▸ Your objective:
Could you copy every line from the material below in which "critical" appears?

*** Opening Records shown ***

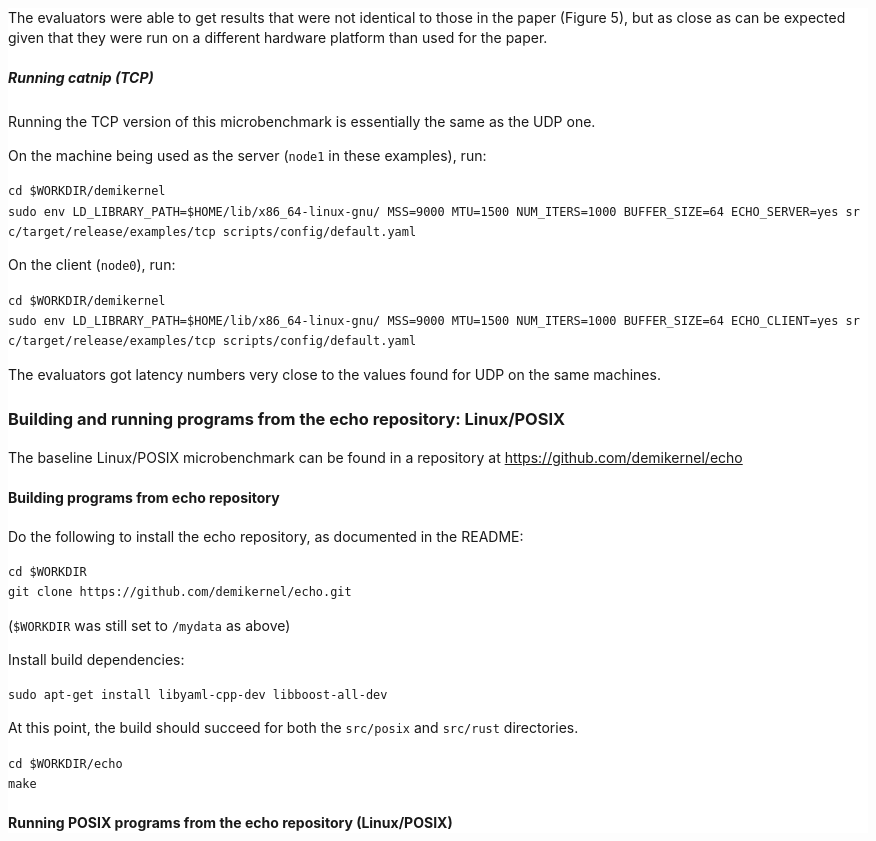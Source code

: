 The evaluators were able to get results that were not identical to those in the
paper (Figure 5), but as close as can be expected given that they were run on a
different hardware platform than used for the paper.

##### Running catnip (TCP)

Running the TCP version of this microbenchmark is essentially the same as the UDP one.

On the machine being used as the server (`node1` in these examples), run:

```
cd $WORKDIR/demikernel
sudo env LD_LIBRARY_PATH=$HOME/lib/x86_64-linux-gnu/ MSS=9000 MTU=1500 NUM_ITERS=1000 BUFFER_SIZE=64 ECHO_SERVER=yes src/target/release/examples/tcp scripts/config/default.yaml
```

On the client (`node0`), run:

```
cd $WORKDIR/demikernel
sudo env LD_LIBRARY_PATH=$HOME/lib/x86_64-linux-gnu/ MSS=9000 MTU=1500 NUM_ITERS=1000 BUFFER_SIZE=64 ECHO_CLIENT=yes src/target/release/examples/tcp scripts/config/default.yaml
```

The evaluators got latency numbers very close to the values found for UDP on the same machines.

### Building and running programs from the echo repository: Linux/POSIX

The baseline Linux/POSIX microbenchmark can be found in a repository at <https://github.com/demikernel/echo>

#### Building programs from echo repository

Do the following to install the echo repository, as documented in the README:

```
cd $WORKDIR
git clone https://github.com/demikernel/echo.git
```

(`$WORKDIR` was still set to `/mydata` as above)

Install build dependencies:

```
sudo apt-get install libyaml-cpp-dev libboost-all-dev
```

At this point, the build should succeed for both the `src/posix` and `src/rust` directories.

```
cd $WORKDIR/echo
make
```


#### Running POSIX programs from the echo repository (Linux/POSIX)
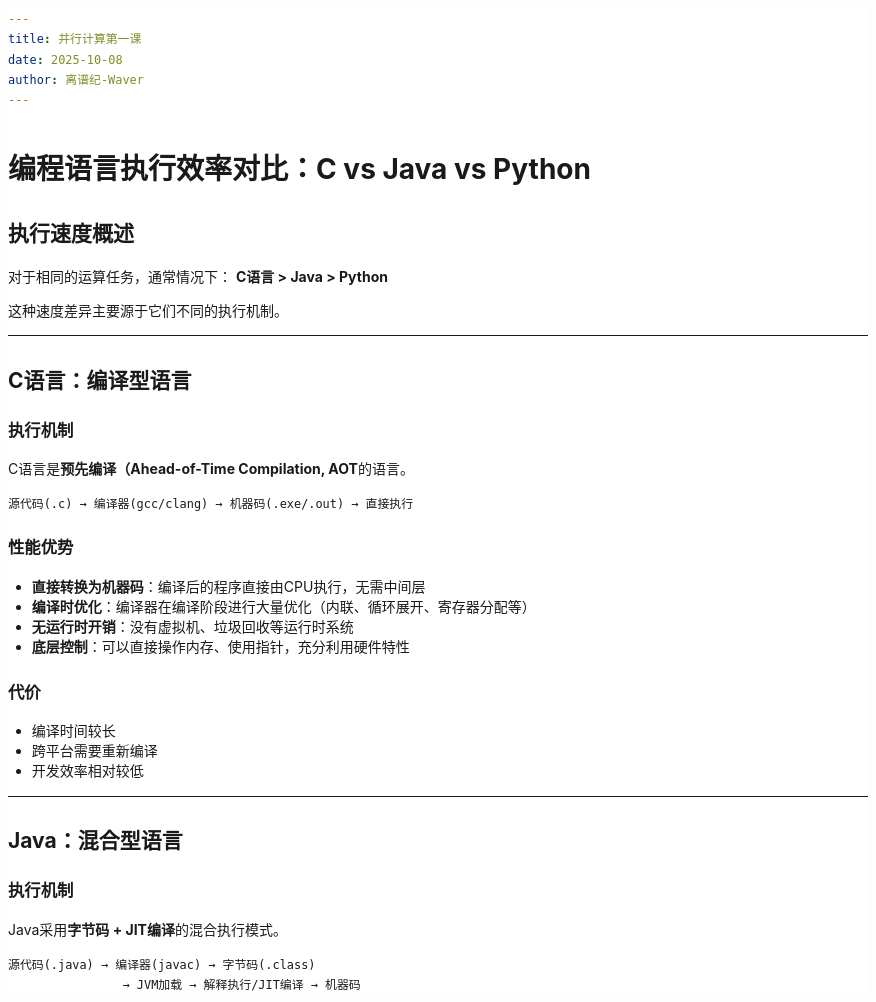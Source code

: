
```yaml
---
title: 并行计算第一课
date: 2025-10-08
author: 离谱纪-Waver
---
```


# 编程语言执行效率对比：C vs Java vs Python

## 执行速度概述

对于相同的运算任务，通常情况下：
**C语言 > Java > Python**

这种速度差异主要源于它们不同的执行机制。

---

## C语言：编译型语言

### 执行机制
C语言是**预先编译（Ahead-of-Time Compilation, AOT**的语言。

```
源代码(.c) → 编译器(gcc/clang) → 机器码(.exe/.out) → 直接执行
```

### 性能优势
- **直接转换为机器码**：编译后的程序直接由CPU执行，无需中间层
- **编译时优化**：编译器在编译阶段进行大量优化（内联、循环展开、寄存器分配等）
- **无运行时开销**：没有虚拟机、垃圾回收等运行时系统
- **底层控制**：可以直接操作内存、使用指针，充分利用硬件特性

### 代价
- 编译时间较长
- 跨平台需要重新编译
- 开发效率相对较低

---

## Java：混合型语言

### 执行机制
Java采用**字节码 + JIT编译**的混合执行模式。

```
源代码(.java) → 编译器(javac) → 字节码(.class) 
                → JVM加载 → 解释执行/JIT编译 → 机器码
```
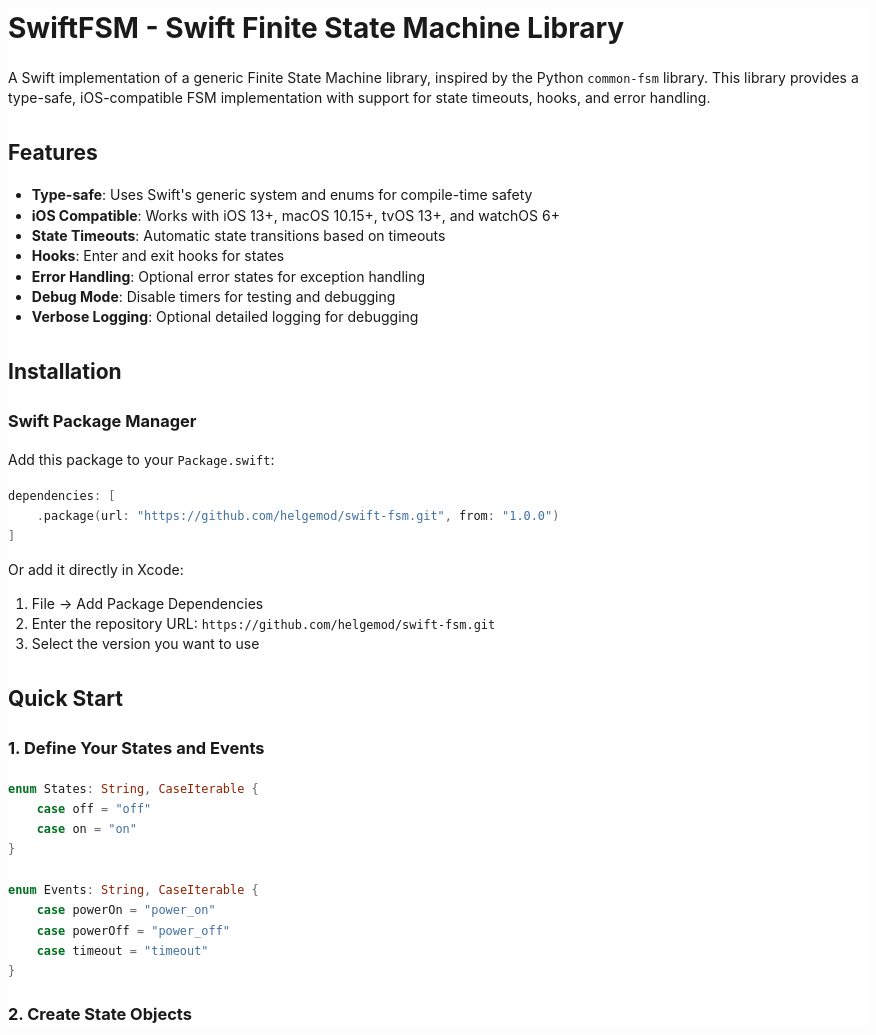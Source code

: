 # SwiftFSM - Swift Finite State Machine Library

A Swift implementation of a generic Finite State Machine library, inspired by the Python `common-fsm` library. This library provides a type-safe, iOS-compatible FSM implementation with support for state timeouts, hooks, and error handling.

## Features

- **Type-safe**: Uses Swift's generic system and enums for compile-time safety
- **iOS Compatible**: Works with iOS 13+, macOS 10.15+, tvOS 13+, and watchOS 6+
- **State Timeouts**: Automatic state transitions based on timeouts
- **Hooks**: Enter and exit hooks for states
- **Error Handling**: Optional error states for exception handling
- **Debug Mode**: Disable timers for testing and debugging
- **Verbose Logging**: Optional detailed logging for debugging

## Installation

### Swift Package Manager

Add this package to your `Package.swift`:

```swift
dependencies: [
    .package(url: "https://github.com/helgemod/swift-fsm.git", from: "1.0.0")
]
```

Or add it directly in Xcode:
1. File → Add Package Dependencies
2. Enter the repository URL: `https://github.com/helgemod/swift-fsm.git`
3. Select the version you want to use

## Quick Start

### 1. Define Your States and Events

```swift
enum States: String, CaseIterable {
    case off = "off"
    case on = "on"
}

enum Events: String, CaseIterable {
    case powerOn = "power_on"
    case powerOff = "power_off"
    case timeout = "timeout"
}
```

### 2. Create State Objects
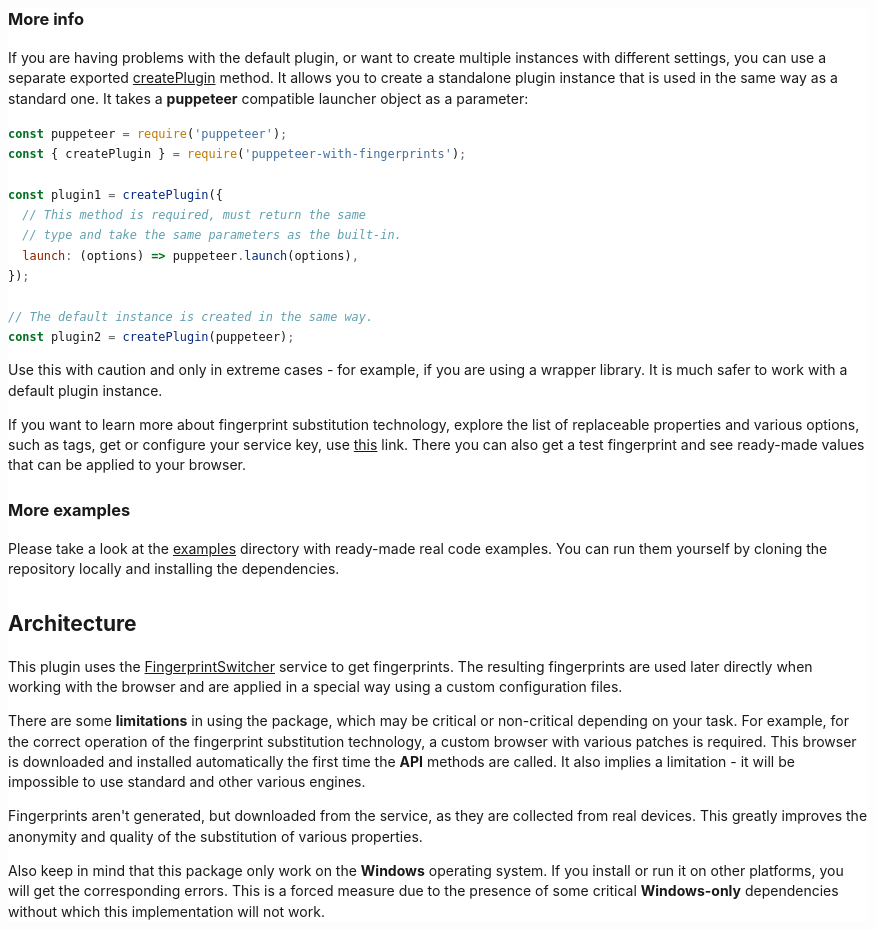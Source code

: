 ### More info

If you are having problems with the default plugin, or want to create multiple instances with different settings, you can use a separate exported [createPlugin](src/index.d.ts#L107) method.
It allows you to create a standalone plugin instance that is used in the same way as a standard one. It takes a **puppeteer** compatible launcher object as a parameter:

```js
const puppeteer = require('puppeteer');
const { createPlugin } = require('puppeteer-with-fingerprints');

const plugin1 = createPlugin({
  // This method is required, must return the same
  // type and take the same parameters as the built-in.
  launch: (options) => puppeteer.launch(options),
});

// The default instance is created in the same way.
const plugin2 = createPlugin(puppeteer);
```

Use this with caution and only in extreme cases - for example, if you are using a wrapper library. It is much safer to work with a default plugin instance.

If you want to learn more about fingerprint substitution technology, explore the list of replaceable properties and various options, such as tags, get or configure your service key, use [this](https://fp.bablosoft.com) link.
There you can also get a test fingerprint and see ready-made values that can be applied to your browser.

### More examples

Please take a look at the [examples](examples) directory with ready-made real code examples.
You can run them yourself by cloning the repository locally and installing the dependencies.

## Architecture

This plugin uses the [FingerprintSwitcher](https://fp.bablosoft.com) service to get fingerprints.
The resulting fingerprints are used later directly when working with the browser and are applied in a special way using a custom configuration files.

There are some **limitations** in using the package, which may be critical or non-critical depending on your task.
For example, for the correct operation of the fingerprint substitution technology, a custom browser with various patches is required.
This browser is downloaded and installed automatically the first time the **API** methods are called.
It also implies a limitation - it will be impossible to use standard and other various engines.

Fingerprints aren't generated, but downloaded from the service, as they are collected from real devices.
This greatly improves the anonymity and quality of the substitution of various properties.

Also keep in mind that this package only work on the **Windows** operating system.
If you install or run it on other platforms, you will get the corresponding errors.
This is a forced measure due to the presence of some critical **Windows-only** dependencies without which this implementation will not work.
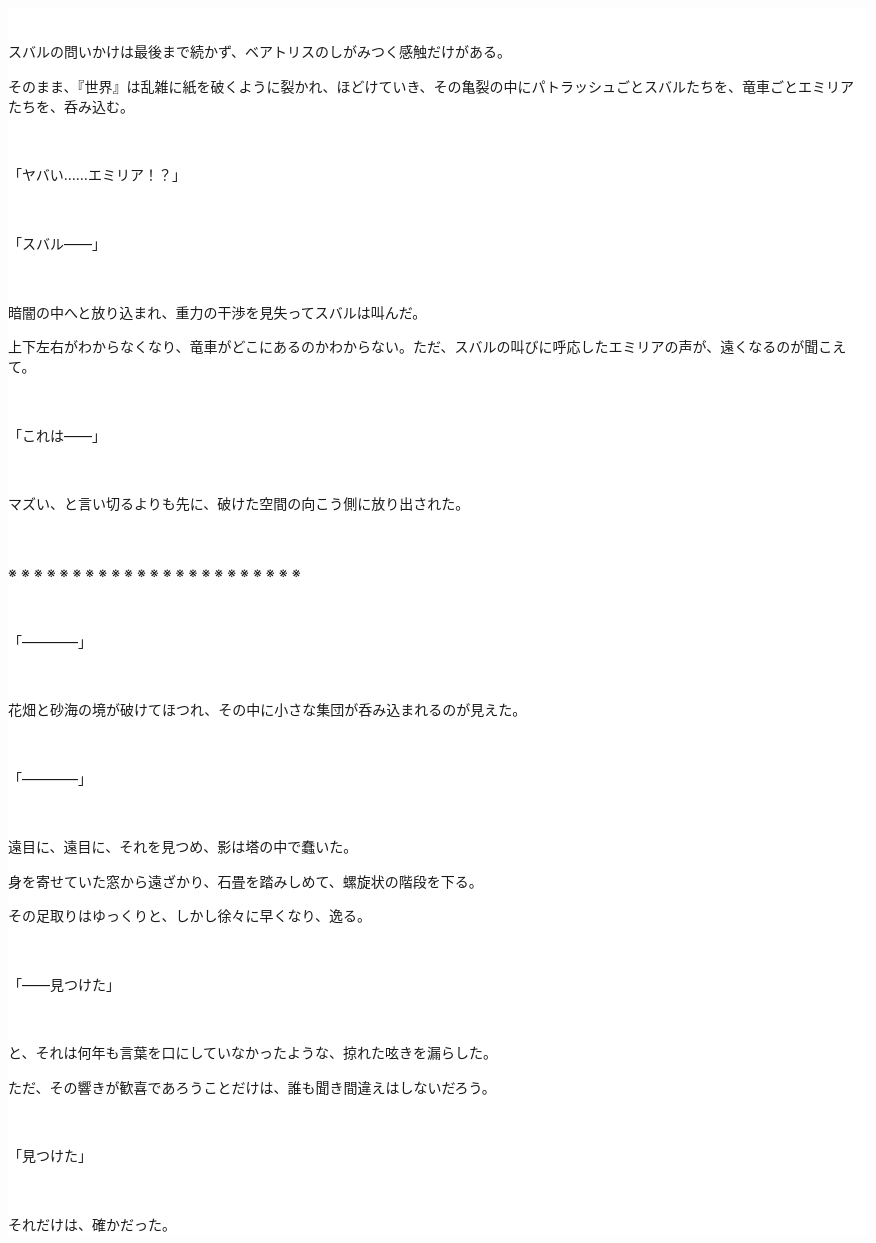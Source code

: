 　

スバルの問いかけは最後まで続かず、ベアトリスのしがみつく感触だけがある。

そのまま、『世界』は乱雑に紙を破くように裂かれ、ほどけていき、その亀裂の中にパトラッシュごとスバルたちを、竜車ごとエミリアたちを、呑み込む。

　

「ヤバい……エミリア！？」

　

「スバル――」

　

暗闇の中へと放り込まれ、重力の干渉を見失ってスバルは叫んだ。

上下左右がわからなくなり、竜車がどこにあるのかわからない。ただ、スバルの叫びに呼応したエミリアの声が、遠くなるのが聞こえて。

　

「これは――」

　

マズい、と言い切るよりも先に、破けた空間の向こう側に放り出された。

　

※ ※ ※ ※ ※ ※ ※ ※ ※ ※ ※ ※ ※ ※ ※ ※ ※ ※ ※ ※ ※ ※ ※

　

「――――」

　

花畑と砂海の境が破けてほつれ、その中に小さな集団が呑み込まれるのが見えた。

　

「――――」

　

遠目に、遠目に、それを見つめ、影は塔の中で蠢いた。

身を寄せていた窓から遠ざかり、石畳を踏みしめて、螺旋状の階段を下る。

その足取りはゆっくりと、しかし徐々に早くなり、逸る。

　

「――見つけた」

　

と、それは何年も言葉を口にしていなかったような、掠れた呟きを漏らした。

ただ、その響きが歓喜であろうことだけは、誰も聞き間違えはしないだろう。

　

「見つけた」

　

それだけは、確かだった。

*** Closing Records shown ***

▸ Solution for this task:
There are some **limitations** in using the package, which may be critical or non-critical depending on your task.
This is a forced measure due to the presence of some critical **Windows-only** dependencies without which this implementation will not work.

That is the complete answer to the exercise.